--- ASSIGNMENT ---
The stretch from the line with "comment is must" through the line with "composied by comamnds" in the records below: write it out exactly, and nothing else.
═════ ENTRIES SUPPLIED
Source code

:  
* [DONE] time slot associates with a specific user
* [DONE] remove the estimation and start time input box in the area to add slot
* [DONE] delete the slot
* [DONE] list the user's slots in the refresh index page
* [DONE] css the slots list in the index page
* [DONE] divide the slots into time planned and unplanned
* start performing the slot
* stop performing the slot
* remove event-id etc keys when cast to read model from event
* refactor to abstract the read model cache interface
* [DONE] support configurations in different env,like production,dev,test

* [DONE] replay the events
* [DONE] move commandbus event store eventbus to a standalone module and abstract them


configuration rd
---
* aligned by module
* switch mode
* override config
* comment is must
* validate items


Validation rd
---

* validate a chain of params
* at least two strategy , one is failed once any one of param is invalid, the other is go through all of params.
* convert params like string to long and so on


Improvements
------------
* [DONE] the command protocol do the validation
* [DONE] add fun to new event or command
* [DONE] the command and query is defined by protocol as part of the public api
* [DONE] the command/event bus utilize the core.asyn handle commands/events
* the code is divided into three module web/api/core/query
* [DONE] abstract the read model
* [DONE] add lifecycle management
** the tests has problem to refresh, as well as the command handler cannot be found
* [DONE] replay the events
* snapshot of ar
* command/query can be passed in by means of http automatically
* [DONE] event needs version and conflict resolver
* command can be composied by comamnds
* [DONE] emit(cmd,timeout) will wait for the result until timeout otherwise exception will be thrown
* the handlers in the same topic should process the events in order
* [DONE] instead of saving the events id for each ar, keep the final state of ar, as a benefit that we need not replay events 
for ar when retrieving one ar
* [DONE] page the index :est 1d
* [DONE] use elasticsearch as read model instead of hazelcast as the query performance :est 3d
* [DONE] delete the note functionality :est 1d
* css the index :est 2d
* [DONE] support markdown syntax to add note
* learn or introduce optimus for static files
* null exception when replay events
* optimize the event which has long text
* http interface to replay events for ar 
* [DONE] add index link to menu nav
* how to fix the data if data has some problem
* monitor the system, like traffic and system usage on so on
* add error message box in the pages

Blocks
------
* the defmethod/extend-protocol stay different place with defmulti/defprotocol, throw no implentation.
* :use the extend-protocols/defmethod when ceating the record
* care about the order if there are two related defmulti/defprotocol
══════════
--- ANSWER FOR THE TASK ---
* comment is must
* validate items


Validation rd
---

* validate a chain of params
* at least two strategy , one is failed once any one of param is invalid, the other is go through all of params.
* convert params like string to long and so on


Improvements
------------
* [DONE] the command protocol do the validation
* [DONE] add fun to new event or command
* [DONE] the command and query is defined by protocol as part of the public api
* [DONE] the command/event bus utilize the core.asyn handle commands/events
* the code is divided into three module web/api/core/query
* [DONE] abstract the read model
* [DONE] add lifecycle management
** the tests has problem to refresh, as well as the command handler cannot be found
* [DONE] replay the events
* snapshot of ar
* command/query can be passed in by means of http automatically
* [DONE] event needs version and conflict resolver
* command can be composied by comamnds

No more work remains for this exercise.